Mid-Missouri

Peaceworks

Working towards peace and sustainability

Climate Sez: Waste Not!

Hello friends,

This message is addressed to all Columbia residents concerned about the environment and, in particular, about climate change.

Columbia is currently seeking citizen input as to which direction we should head regarding refuse collection. While much of the discussion centers on whether or not to switch to roll carts, there is much more at stake in terms of the climate. We expound on this below and hope you will read it.

We also hope you will take the opportunity to have input into the process. You can do this in several ways including:  1) Attending and speaking at a public input meeting to be held at the ARC 6-8 p.m., Tuesday, Jan. 31. 2) Taking a survey the City has put together that can be accessed if you CLICK HERE. and 3) Contacting the City Council sharing your thoughts. Their contact info is available if you CLICK HERE.  

Below you will find some of Peaceworks’ thoughts as to how to address this. We also welcome your feedback on this. And, of course, please feel free to share this.


Waste Minimization: The Climate Imperative.

The City of Columbia has made a commitment to address the existential threat represented by climate change. To do this, we—as a city and as individuals—need to reduce greenhouse gas (GHG) emissions by one-half this decade and work to get to zero emissions as soon as possible. Waste minimization has a major role to play in allowing us to meet this necessary goal.

While many are eager to debate roll carts vs. trash bags, too few Columbians today are addressing the climate implications of our solid waste choices, despite the fact that the City Council, in adopting the Climate Action and Adaptation Plan (CAAP), recognized the necessity of considering the climate implications of all policy decisions.

As the North Carolina Dept. of Environmental Quality shares via their website: “Greenhouse gas emissions (GHGs) are embodied in the materials and products we use every day – our food, clothes, cell phones and computers, purchases and packaging, the materials used to build our homes. Extracting raw materials to make new products uses large amounts of energy, which comes from burning fossil fuels. Energy produced from the combustion of fossil fuels releases carbon dioxide and other GHGs that cause climate change into the atmosphere. 

“The U.S. Environmental Protection Agency has estimated that 42 percent of total U.S. GHG emissions are associated with materials management through the provision of goods and food produced in the United States. Reducing consumption, recycling, and composting leads to significant reductions in GHG emissions.”

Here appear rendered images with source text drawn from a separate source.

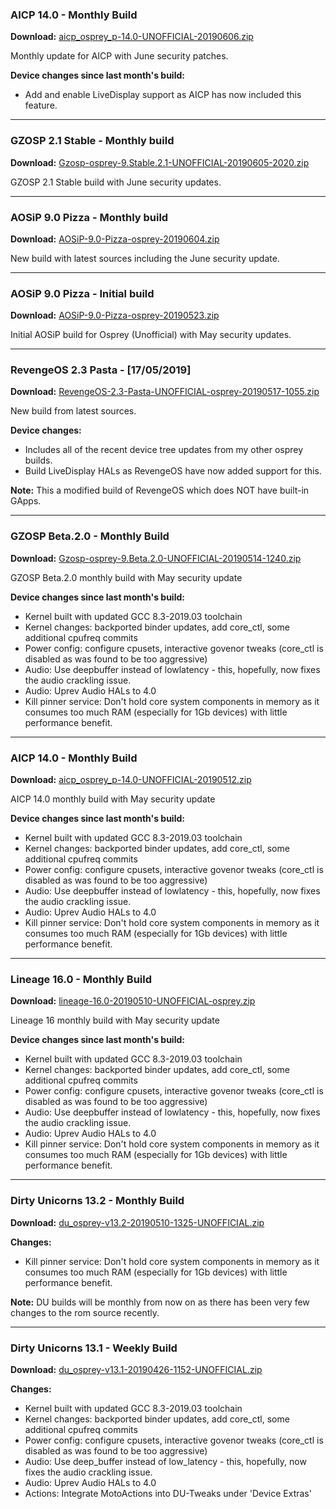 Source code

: ### AICP 14.0 - Monthly Build

**Download:** [aicp_osprey_p-14.0-UNOFFICIAL-20190606.zip](https://www.androidfilehost.com/?fid=6006931924117889410)

Monthly update for AICP with June security patches.

**Device changes since last month's build:**
- Add and enable LiveDisplay support as AICP has now included this feature.

<hr>

### GZOSP 2.1 Stable - Monthly build

**Download:** [Gzosp-osprey-9.Stable.2.1-UNOFFICIAL-20190605-2020.zip](https://www.androidfilehost.com/?fid=6006931924117889083)

GZOSP 2.1 Stable build with June security updates.

<hr>

### AOSiP 9.0 Pizza - Monthly build

**Download:** [AOSiP-9.0-Pizza-osprey-20190604.zip](https://www.androidfilehost.com/?fid=6006931924117888219)

New build with latest sources including the June security update.

<hr>

### AOSiP 9.0 Pizza - Initial build

**Download:** [AOSiP-9.0-Pizza-osprey-20190523.zip](https://www.androidfilehost.com/?fid=3556969557455274906)

Initial AOSiP build for Osprey (Unofficial) with May security updates.

<hr>

### RevengeOS 2.3 Pasta - [17/05/2019]

**Download:** [RevengeOS-2.3-Pasta-UNOFFICIAL-osprey-20190517-1055.zip](https://www.androidfilehost.com/?fid=1395089523397967749)

New build from latest sources.

**Device changes:**
 - Includes all of the recent device tree updates from my other osprey builds.
 - Build LiveDisplay HALs as RevengeOS have now added support for this.

**Note:** This a modified build of RevengeOS which does NOT have built-in GApps.

<hr>

### GZOSP Beta.2.0 - Monthly Build

**Download:** [Gzosp-osprey-9.Beta.2.0-UNOFFICIAL-20190514-1240.zip](https://www.androidfilehost.com/?fid=1395089523397965709)

GZOSP Beta.2.0 monthly build with May security update

**Device changes since last month's build:**
- Kernel built with updated GCC 8.3-2019.03 toolchain
- Kernel changes: backported binder updates, add core_ctl, some additional cpufreq commits
- Power config: configure cpusets, interactive govenor tweaks (core_ctl is disabled as was found to be too aggressive)
- Audio: Use deepbuffer instead of lowlatency - this, hopefully, now fixes the audio crackling issue.
- Audio: Uprev Audio HALs to 4.0
- Kill pinner service: Don't hold core system components in memory as it consumes too much RAM (especially for 1Gb devices) with little performance benefit.

<hr>

### AICP 14.0 - Monthly Build

**Download:** [aicp_osprey_p-14.0-UNOFFICIAL-20190512.zip](https://www.androidfilehost.com/?fid=1395089523397964656)

AICP 14.0 monthly build with May security update

**Device changes since last month's build:**
- Kernel built with updated GCC 8.3-2019.03 toolchain
- Kernel changes: backported binder updates, add core_ctl, some additional cpufreq commits
- Power config: configure cpusets, interactive govenor tweaks (core_ctl is disabled as was found to be too aggressive)
- Audio: Use deepbuffer instead of lowlatency - this, hopefully, now fixes the audio crackling issue.
- Audio: Uprev Audio HALs to 4.0
- Kill pinner service: Don't hold core system components in memory as it consumes too much RAM (especially for 1Gb devices) with little performance benefit.

<hr>

### Lineage 16.0 - Monthly Build

**Download:** [lineage-16.0-20190510-UNOFFICIAL-osprey.zip](https://www.androidfilehost.com/?fid=1395089523397963295)

Lineage 16 monthly build with May security update

**Device changes since last month's build:**
- Kernel built with updated GCC 8.3-2019.03 toolchain
- Kernel changes: backported binder updates, add core_ctl, some additional cpufreq commits
- Power config: configure cpusets, interactive govenor tweaks (core_ctl is disabled as was found to be too aggressive)
- Audio: Use deepbuffer instead of lowlatency - this, hopefully, now fixes the audio crackling issue.
- Audio: Uprev Audio HALs to 4.0
- Kill pinner service: Don't hold core system components in memory as it consumes too much RAM (especially for 1Gb devices) with little performance benefit.

<hr>

### Dirty Unicorns 13.2 - Monthly Build

**Download:** [du_osprey-v13.2-20190510-1325-UNOFFICIAL.zip](https://www.androidfilehost.com/?fid=1395089523397963054)

**Changes:**
 - Kill pinner service: Don't hold core system components in memory as it consumes too much RAM (especially for 1Gb devices) with little performance benefit.

**Note:** DU builds will be monthly from now on as there has been very few changes to the rom source recently.

<hr>

### Dirty Unicorns 13.1 - Weekly Build

**Download:** [du_osprey-v13.1-20190426-1152-UNOFFICIAL.zip](https://www.androidfilehost.com/?fid=1395089523397953532)

**Changes:**
- Kernel built with updated GCC 8.3-2019.03 toolchain
- Kernel changes: backported binder updates, add core_ctl, some additional cpufreq commits
- Power config: configure cpusets, interactive govenor tweaks (core_ctl is disabled as was found to be too aggressive)
- Audio: Use deep_buffer instead of low_latency - this, hopefully, now fixes the audio crackling issue.
- Audio: Uprev Audio HALs to 4.0
- Actions: Integrate MotoActions into DU-Tweaks under 'Device Extras'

Regarding the issue at hand, Peaceworks is not currently taking a position on roll carts vs. trash bags on the curb. Rather, we are urging the City to embrace a set of policies that ensures that, whatever plan Columbia ends up adopting, will incorporate incentives to reduce waste generation and to increase diversion through promoting re-thinking, reuse, repurposing, recycling and composting.

A critical component of such a plan is Pay As You Throw (PAYT). Whatever plan we adopt must require those who generate more waste to pay more, which is consistent with what we do for electricity, water, sewage, gas, etc. Just as we meter these other utilities, we need a system that charges more to those who are sending more to the landfill. Or looked at another way, rewards those who make the effort to divert as much as possible of what’s currently going to the landfill. This can be done through not buying these so-called “disposable” items or their packaging in the first place or through reusing and repurposing things currently being sent to the landfill, or through recycling and composting.

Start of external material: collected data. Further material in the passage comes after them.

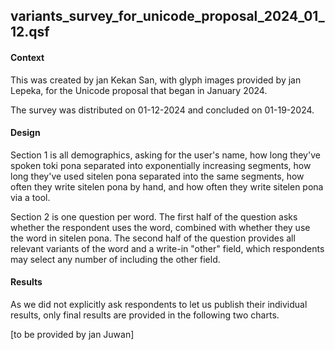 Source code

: ## variants_survey_for_unicode_proposal_2024_01_12.qsf

#### Context

This was created by jan Kekan San, with glyph images provided by jan Lepeka, for the Unicode proposal that began in January 2024.

The survey was distributed on 01-12-2024 and concluded on 01-19-2024.

#### Design

Section 1 is all demographics, asking for the user's name, how long they've spoken toki pona separated into exponentially increasing segments, how long they've used sitelen pona separated into the same segments, how often they write sitelen pona by hand, and how often they write sitelen pona via a tool.

Section 2 is one question per word. The first half of the question asks whether the respondent uses the word, combined with whether they use the word in sitelen pona. The second half of the question provides all relevant variants of the word and a write-in "other" field, which respondents may select any number of including the other field.

#### Results

As we did not explicitly ask respondents to let us publish their individual results, only final results are provided in the following two charts.

[to be provided by jan Juwan]
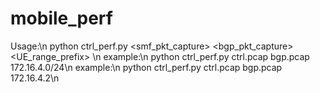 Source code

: # mobile_perf

Usage:\n
	python ctrl_perf.py <smf_pkt_capture> <bgp_pkt_capture> <UE_range_prefix> \n
example:\n
  python ctrl_perf.py ctrl.pcap bgp.pcap 172.16.4.0/24\n
example:\n
	python ctrl_perf.py ctrl.pcap bgp.pcap 172.16.4.2\n
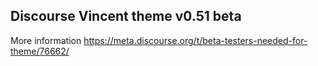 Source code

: ## Discourse Vincent theme v0.51 beta
 
More information https://meta.discourse.org/t/beta-testers-needed-for-theme/76662/
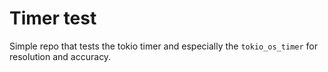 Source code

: # Timer test

Simple repo that tests the tokio timer and especially the `tokio_os_timer` for resolution and accuracy.
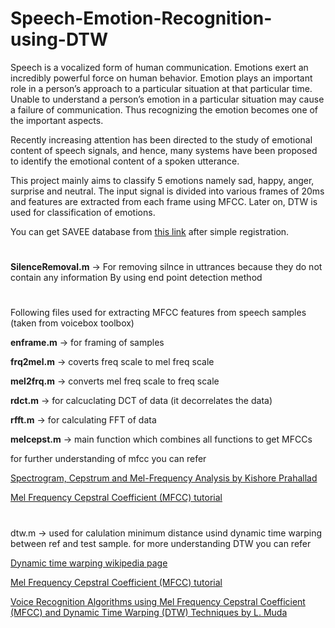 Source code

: # Speech-Emotion-Recognition-using-DTW


Speech is a vocalized form of human communication. Emotions exert an incredibly powerful
force on human behavior. Emotion plays an important role in a person’s approach to a
particular situation at that particular time. Unable to understand a person’s emotion in a
particular situation may cause a failure of communication. Thus recognizing the emotion
becomes one of the important aspects.

Recently increasing attention has been directed to the study of emotional content of speech
signals, and hence, many systems have been proposed to identify the emotional content of a
spoken utterance.

This project mainly aims to classify 5 emotions namely sad, happy, anger, surprise and
neutral. The input signal is divided into various frames of 20ms and features are extracted
from each frame using MFCC. Later on, DTW is used for classification of emotions.

You can get SAVEE database from [this link](http://personal.ee.surrey.ac.uk/Personal/P.Jackson/SAVEE/Register.html) after simple registration.

#

**SilenceRemoval.m** -> For removing silnce in uttrances because they do not contain any information
                    By using end point detection method

#
Following files used for extracting MFCC features from speech samples (taken from voicebox toolbox)


**enframe.m**	-> for framing of samples

**frq2mel.m**	-> coverts freq scale to mel freq scale

**mel2frq.m**	-> converts mel freq scale to freq scale

**rdct.m** -> for calcuclating DCT of data (it decorrelates the data)

**rfft.m** -> for calculating FFT of data

**melcepst.m**	-> main function which combines all functions to get MFCCs 

for further understanding of mfcc you can refer

[Spectrogram, Cepstrum and Mel-Frequency Analysis by Kishore Prahallad](https://github.com/cpankajr/Harmony-Search-for-Feature-Selection-in-ASER/blob/master/Documents/MFCC_%20explaination%20by%20Kishore%20Prahallad.pdf)

[Mel Frequency Cepstral Coefficient (MFCC) tutorial](http://practicalcryptography.com/miscellaneous/machine-learning/guide-mel-frequency-cepstral-coefficients-mfccs/)

#

dtw.m -> used for calulation minimum distance usind dynamic time warping between ref and test sample.
for more understanding DTW you can refer

[Dynamic time warping wikipedia page](https://en.wikipedia.org/wiki/Dynamic_time_warping)

[Mel Frequency Cepstral Coefficient (MFCC) tutorial](http://www.phon.ox.ac.uk/jcoleman/old_SLP/Lecture_5/DTW_explanation.html)

[Voice Recognition Algorithms using Mel
Frequency Cepstral Coefficient (MFCC) and
Dynamic Time Warping (DTW) Techniques by L. Muda](https://arxiv.org/ftp/arxiv/papers/1003/1003.4083.pdf)
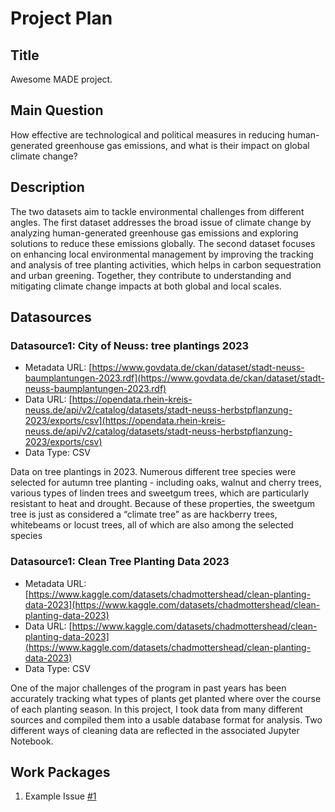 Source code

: # Project Plan

## Title
<!-- Give your project a short title. -->
Awesome MADE project.

## Main Question

<!-- Think about one main question you want to answer based on the data. -->
How effective are technological and political measures in reducing human-generated greenhouse gas emissions, and what is their impact on global climate change?

## Description

<!-- Describe your data science project in max. 200 words. Consider writing about why and how you attempt it. -->
The two datasets aim to tackle environmental challenges from different angles. The first dataset addresses the broad issue of climate change by analyzing human-generated greenhouse gas emissions and exploring solutions to reduce these emissions globally. The second dataset focuses on enhancing local environmental management by improving the tracking and analysis of tree planting activities, which helps in carbon sequestration and urban greening. Together, they contribute to understanding and mitigating climate change impacts at both global and local scales.

## Datasources

<!-- Describe each datasources you plan to use in a section. Use the prefic "DatasourceX" where X is the id of the datasource. -->

### Datasource1: City of Neuss: tree plantings 2023
* Metadata URL: [https://www.govdata.de/ckan/dataset/stadt-neuss-baumplantungen-2023.rdf](https://www.govdata.de/ckan/dataset/stadt-neuss-baumplantungen-2023.rdf)
* Data URL: [https://opendata.rhein-kreis-neuss.de/api/v2/catalog/datasets/stadt-neuss-herbstpflanzung-2023/exports/csv](https://opendata.rhein-kreis-neuss.de/api/v2/catalog/datasets/stadt-neuss-herbstpflanzung-2023/exports/csv)
* Data Type: CSV

Data on tree plantings in 2023. Numerous different tree species were selected for autumn tree planting - including oaks, walnut and cherry trees,
various types of linden trees and sweetgum trees, which are particularly resistant to heat and drought. Because of these properties, the sweetgum tree is just as considered a “climate tree” as are hackberry trees, whitebeams or locust trees, all of which are also among the selected species

### Datasource1: Clean Tree Planting Data 2023
* Metadata URL: [https://www.kaggle.com/datasets/chadmottershead/clean-planting-data-2023](https://www.kaggle.com/datasets/chadmottershead/clean-planting-data-2023)  
* Data URL: [https://www.kaggle.com/datasets/chadmottershead/clean-planting-data-2023](https://www.kaggle.com/datasets/chadmottershead/clean-planting-data-2023)  
* Data Type: CSV

One of the major challenges of the program in past years has been accurately tracking what types of plants get planted where over the course of each planting season. In this project, I took data from many different sources and compiled them into a usable database format for analysis. Two different ways of cleaning data are reflected in the associated Jupyter Notebook.

## Work Packages

<!-- List of work packages ordered sequentially, each pointing to an issue with more details. -->

1. Example Issue [#1][i1]
   

[i1]: https://github.com/jvalue/made-template/issues/1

Whatever means of refuse collection the City adopts needs to be seen as just one part of the solution to waste problems. The plan must be complemented by a city-wide educational effort to raise awareness as to the urgent need for all of us to reduce our contribution to what gets landfilled. The failure to lay all this out contributed to the failure to support the logo-bag modified PAYT system.

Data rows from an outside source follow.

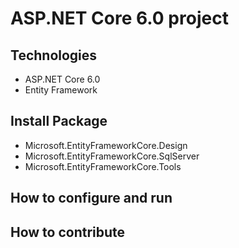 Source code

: # ASP.NET Core 6.0 project
## Technologies
- ASP.NET Core 6.0
- Entity Framework
## Install Package
- Microsoft.EntityFrameworkCore.Design
- Microsoft.EntityFrameworkCore.SqlServer
- Microsoft.EntityFrameworkCore.Tools
## How to configure and run
## How to contribute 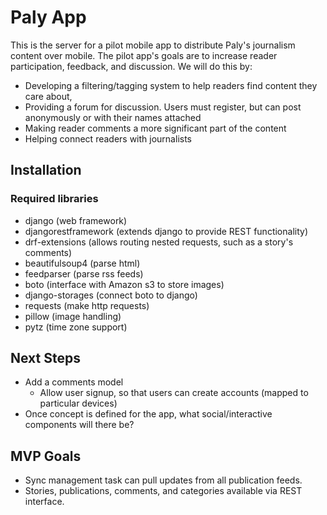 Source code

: # Paly App

This is the server for a pilot mobile app to distribute Paly's journalism 
content over mobile. The pilot app's goals are to increase reader participation, 
feedback, and discussion. We will do this by:

- Developing a filtering/tagging system to help readers find content they care about,
- Providing a forum for discussion. Users must register, but can post anonymously or with their names attached
- Making reader comments a more significant part of the content
- Helping connect readers with journalists

## Installation

### Required libraries

- django (web framework)
- djangorestframework (extends django to provide REST functionality)
- drf-extensions (allows routing nested requests, such as a story's comments)
- beautifulsoup4 (parse html)
- feedparser (parse rss feeds)
- boto (interface with Amazon s3 to store images)
- django-storages (connect boto to django)
- requests (make http requests)
- pillow (image handling)
- pytz (time zone support)

## Next Steps

- Add a comments model
    - Allow user signup, so that users can create accounts (mapped to particular devices)
- Once concept is defined for the app, what social/interactive components will there be?

## MVP Goals

- Sync management task can pull updates from all publication feeds. 
- Stories, publications, comments, and categories available via REST interface.

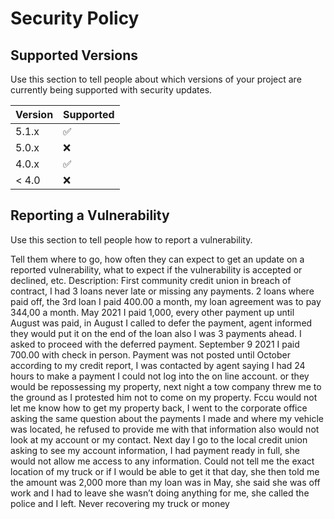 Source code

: # Security Policy

## Supported Versions

Use this section to tell people about which versions of your project are
currently being supported with security updates.

| Version | Supported          |
| ------- | ------------------ |
| 5.1.x   | :white_check_mark: |
| 5.0.x   | :x:                |
| 4.0.x   | :white_check_mark: |
| < 4.0   | :x:                |

## Reporting a Vulnerability

Use this section to tell people how to report a vulnerability.

Tell them where to go, how often they can expect to get an update on a
reported vulnerability, what to expect if the vulnerability is accepted or
declined, etc.
Description:
First community credit union in breach of contract, I had 3 loans never late or missing any payments. 2 loans where paid off, the 3rd loan I paid 400.00 a month, my loan agreement was to pay 344,00 a month. May 2021 I paid 1,000, every other payment up until August was paid, in August I called to defer the payment, agent informed they would put it on the end of the loan also I was 3 payments ahead. I asked to proceed with the deferred payment. September 9 2021 I paid 700.00 with check in person. Payment was not posted until October according to my credit report, I was contacted by agent saying I had 24 hours to make a payment I could not log into the on line account. or they would be repossessing my property, next night a tow company threw me to the ground as I protested him not to come on my property. Fccu would not let me know how to get my property back, I went to the corporate office asking the same question about the payments I made and where my vehicle was located, he refused to provide me with that information also would not look at my account or my contact. Next day I go to the local credit union asking to see my account information, I had payment ready in full, she would not allow me access to any information. Could not tell me the exact location of my truck or if I would be able to get it that day, she then told me the amount was 2,000 more than my loan was in May, she said she was off work and I had to leave she wasn’t doing anything for me, she called the police and I left. Never recovering my truck or money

We need to explain to our fellow residents not just the mechanics of the system, but also the rationale for waste minimization. This effort needs to go beyond just articles in City Source or social media posts and emails from the Office of Sustainability, as important as these are. We need to reach out through houses of worship, through our children’s schools, through neighborhood associations, through our colleges and the University, and through other community groups and events. Outreach tables at public gatherings and festivals reach many who otherwise are not being reached.

Just as the attack on Pearl Harbor at the beginning of World War II united the country in a recognition of the existential threat the country was facing, and led to the embrace of many changes that impacted our entire society (including the wartime need to recycle), so today we must recognize the threat to our lives and those of our progeny, and take action to address the threat.

The fact that the city is likely embarking on a new system for waste collection provides an excellent opportunity to reach out to all our fellow residents and make them more aware of the nature of the Climate Emergency we are facing and explaining some of the solutions. We, at Peaceworks, are hopeful that our community will rise to the challenge and take effective action, setting an example for neighboring communities to emulate.